München (ddp-bln). Zusammen mit Christoph Albrecht, Noch-Intendant der Dresdner Semperoper, bildet er dann das Führungsduo der Bayerischen Staatsoper.Tagelang hatte die Gerüchteküche gebrodelt. Von Kent Naganos Gang nach München hatten manche Auguren in den Feuilletons schon länger als «Ideallösung» geraunt. Dann, wie so oft im Hause des bayerischen Kunstministers Hans Zehetmair (CSU), kam der Paukenschlag doch wieder überraschend. In aller Stille hatte der umtriebige Politiker eine Nachfolgelösung für die Bayerische Staatsoper ausgehandelt, der ab 2006 Führungslosigkeit drohte. Denn zu diesem Zeitpunkt wollen sowohl Staatsopernintendant Sir Peter Jonas als auch Generalmusikdirektor Zubin Mehta das Haus auf eigenen Wunsch verlassen.

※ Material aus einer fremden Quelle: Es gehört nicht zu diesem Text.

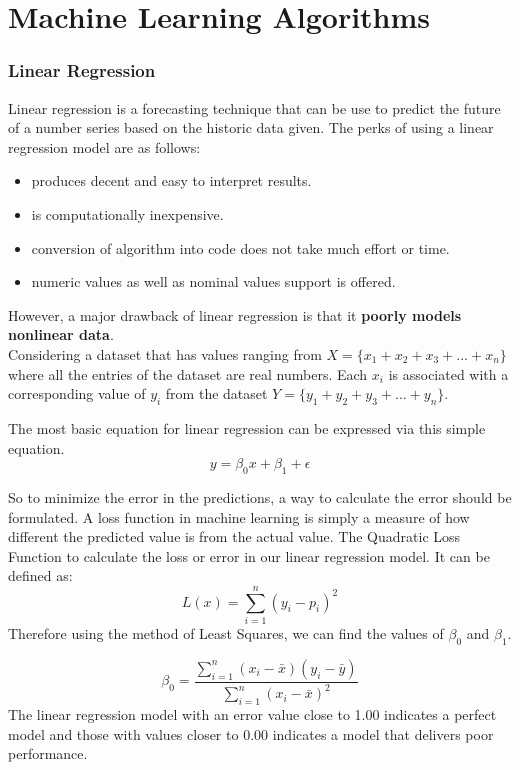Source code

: \documentclass[12pt]{article}
\begin{document}
\newpage
\part{Machine Learning Algorithms}
\section{Linear Regression}
Linear regression is a forecasting technique that can be use to predict the future of a number series based on the historic data given. The perks of using a linear regression model are as follows:

\begin{itemize}
  \item produces decent and  easy to interpret results.
  \item is computationally inexpensive.
  \item conversion of algorithm into code does not take much effort or time.
  \item numeric values as well as nominal values support is offered.
\end{itemize}

However, a major drawback of linear regression is that it \textbf{poorly models nonlinear data}.
\\
Considering a dataset that has values ranging from 
$X = \lbrace x_{1}+x_{2}+x_{3}+...+x_{n} \rbrace$ where
all the entries of the dataset are real numbers. Each $x_{i}$ is associated with a corresponding value of $y_{i}$ from the dataset $Y = \lbrace y_{1}+y_{2}+y_{3}+...+y_{n} \rbrace$.

The most basic equation for linear regression can be expressed via this simple equation.
$$y = \beta_{0}x+\beta_{1}+\epsilon$$

So to minimize the error in the predictions, a way to calculate the error should be formulated. A loss function in machine learning is simply a measure of how different the predicted value is from the actual value. The Quadratic Loss Function to calculate the loss or error in our linear regression model. It can be defined as:
$$L(x) = \sum_{i=1}^{n}(y_{i}-p_{i})^{2} $$
Therefore using the method of Least Squares, we can find the values of $\beta_{0}$ and $\beta_{1}$.

$$
\beta_{0} = \frac{\sum_{i=1}^{n} ( x_{i}-\bar{x}) (y_{i}-\bar{y})}{\sum_{i=1}^{n} ( x_{i}-\bar{x})^{2} }
$$
The linear regression model with an error value close to 1.00 indicates a perfect model and those with values closer to 0.00 indicates a model that delivers poor performance.
\end{document}
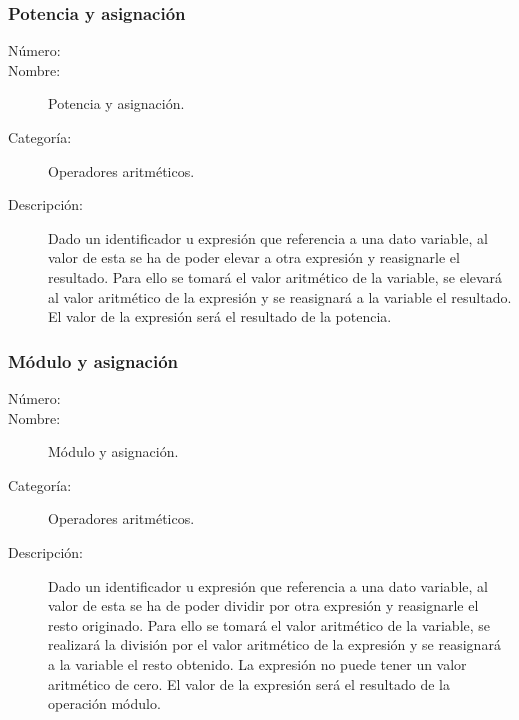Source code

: \subsubsection{Potencia y asignación}
\begin{framed}
	\begin{description}
		\item [Número:] \cn
		\item [Nombre:] Potencia y asignación.
		\item [Categoría:] Operadores aritméticos.
		\item [Descripción:] Dado un identificador u expresión que referencia a una dato variable, al valor de esta se ha de poder elevar a
		otra expresión y reasignarle el resultado. Para ello se tomará el valor aritmético de la variable, se elevará al
		valor aritmético de la expresión y se reasignará a la variable el resultado. El valor de la expresión será el resultado de la potencia.
	\end {description}
\end{framed}

\subsubsection{Módulo y asignación}
\begin{framed}
	\begin{description}
		\item [Número:] \cn
		\item [Nombre:] Módulo y asignación.
		\item [Categoría:] Operadores aritméticos.
		\item [Descripción:] Dado un identificador u expresión que referencia a una dato variable, al valor de esta se ha de poder dividir por
		otra expresión y reasignarle el resto originado. Para ello se tomará el valor aritmético de la variable, se realizará la división por el
		valor aritmético de la expresión y se reasignará a la variable el resto obtenido. La expresión no puede tener un valor aritmético de cero.
		El valor de la expresión será el resultado de la operación módulo.
	\end {description}
\end{framed}
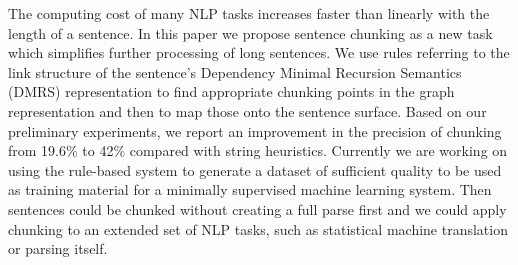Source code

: The computing cost of many NLP tasks increases faster than linearly with the length of a sentence. In this paper we propose sentence chunking as a new task which simplifies further processing of long sentences. We use rules referring to the link structure of the sentence's Dependency Minimal Recursion Semantics (DMRS) representation to find appropriate chunking points in the graph representation and then to map those onto the sentence surface. Based on our preliminary experiments, we report an improvement in the precision of chunking from 19.6\% to 42\% compared with string heuristics. Currently we are working on using the rule-based system to generate a dataset of sufficient quality to be used as training material for a minimally supervised machine learning system. Then sentences could be chunked without creating a full parse first and we could apply chunking to an extended set of NLP tasks, such as statistical machine translation or parsing itself.
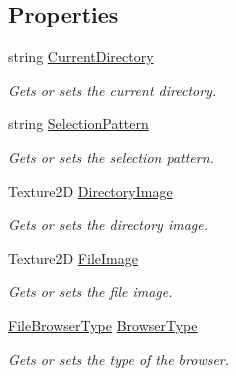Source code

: \subsection*{Properties}
\begin{DoxyCompactItemize}
\item 
string \hyperlink{class_lerp2_a_p_i_editor_1_1_utility_1_1_file_browser_editor_a9580d77b6a46cfb5978fe22a34e33b30}{Current\+Directory}
\begin{DoxyCompactList}\small\item\em Gets or sets the current directory. \end{DoxyCompactList}\item 
string \hyperlink{class_lerp2_a_p_i_editor_1_1_utility_1_1_file_browser_editor_a3a12ddbbcb1313b97cb483d43cf6e83c}{Selection\+Pattern}
\begin{DoxyCompactList}\small\item\em Gets or sets the selection pattern. \end{DoxyCompactList}\item 
Texture2D \hyperlink{class_lerp2_a_p_i_editor_1_1_utility_1_1_file_browser_editor_a4eb7d3588a623916433e799d1be77cf1}{Directory\+Image}
\begin{DoxyCompactList}\small\item\em Gets or sets the directory image. \end{DoxyCompactList}\item 
Texture2D \hyperlink{class_lerp2_a_p_i_editor_1_1_utility_1_1_file_browser_editor_a86df058454c404ca0aeb7fe8fd195e87}{File\+Image}
\begin{DoxyCompactList}\small\item\em Gets or sets the file image. \end{DoxyCompactList}\item 
\hyperlink{namespace_lerp2_a_p_i_1_1_utility_af5d628470963cc0f18c37055b4170bf1}{File\+Browser\+Type} \hyperlink{class_lerp2_a_p_i_editor_1_1_utility_1_1_file_browser_editor_a4e5169dc722f5cbc76085eb86f4a4947}{Browser\+Type}
\begin{DoxyCompactList}\small\item\em Gets or sets the type of the browser. \end{DoxyCompactList}\item 

\end{DoxyCompactItemize}
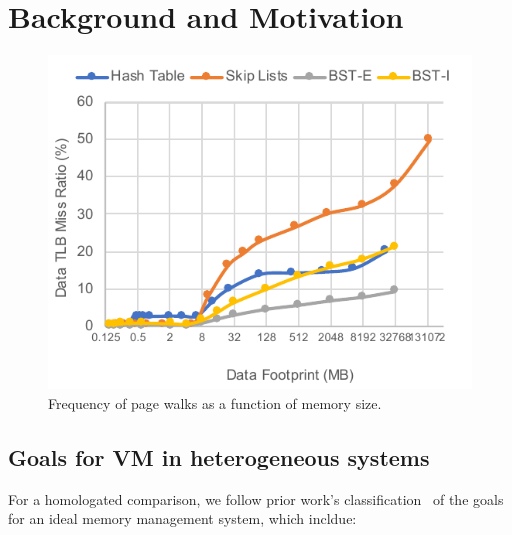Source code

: \section{Background and Motivation}
\label{sec:background}

\begin{figure}[t]
   \centering
   \includegraphics[width=1.0\columnwidth]{graphs/pagewalks.pdf}
   \caption{Frequency of page walks as a function of memory size.}
   \label{fig:pagewalks}
\end{figure}

\subsection{Goals for VM in heterogeneous systems}
For a homologated comparison, we follow prior work's classification~\cite{haria:devirtualizing} of the goals for an ideal memory management system, which incldue:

Nagano könnte entgegenkommen, dass Albrecht kein künstlerischen Ambitionen nachgesagt werden. Der Noch-Intendant der Dresdener Semperoper gilt als eher bedächtiger, effizienter Theatermanager und «Ermöglicher». Der künftige Generalmusikdirektor und langmähnige Feuerkopf aus Kalifornien hingegen hatte wiederholt Auseinandersetzungen mit Intendanten, die ihm den künstlerischen Führungsanspruch streitig machen wollten.
Der US-Dirigent und Enkel japanischer Einwanderer wurde 1983 als Assistent Seiji Ozawas bei der Uraufführung von Olivier Messiaens Opernoratorium «Saint Francois d\'Assise» international bekannt. Die Opera de Lyon machte er von einem Provinztheater zur ersten Adresse.
Inzwischen gilt Nagano als einer der weltweit wichtigsten Musiker der jüngeren Generation. Er sucht das Neue im Alten und das Alte im Neuen, scheut auch Ausflüge ins Cross Over nicht. Die Bandbreite des Münchener Spielplanes soll er «vor allem auch in Richtung Moderne erweitern».
Seit Herbst 2000 bringt Nagano das deutsche Symphonie-Orchester in Berlin auf Vordermann. Dieses Engagement will er nach eigenen Worten auch nach 2006 weiterführen, während er auf seine Stelle als Principal Conductor der Los Angeles Opera wohl verzichten wird. Naganos «erste Verantwortung» allerdings werde in München liegen, stellte Zehetmair schon mal klar.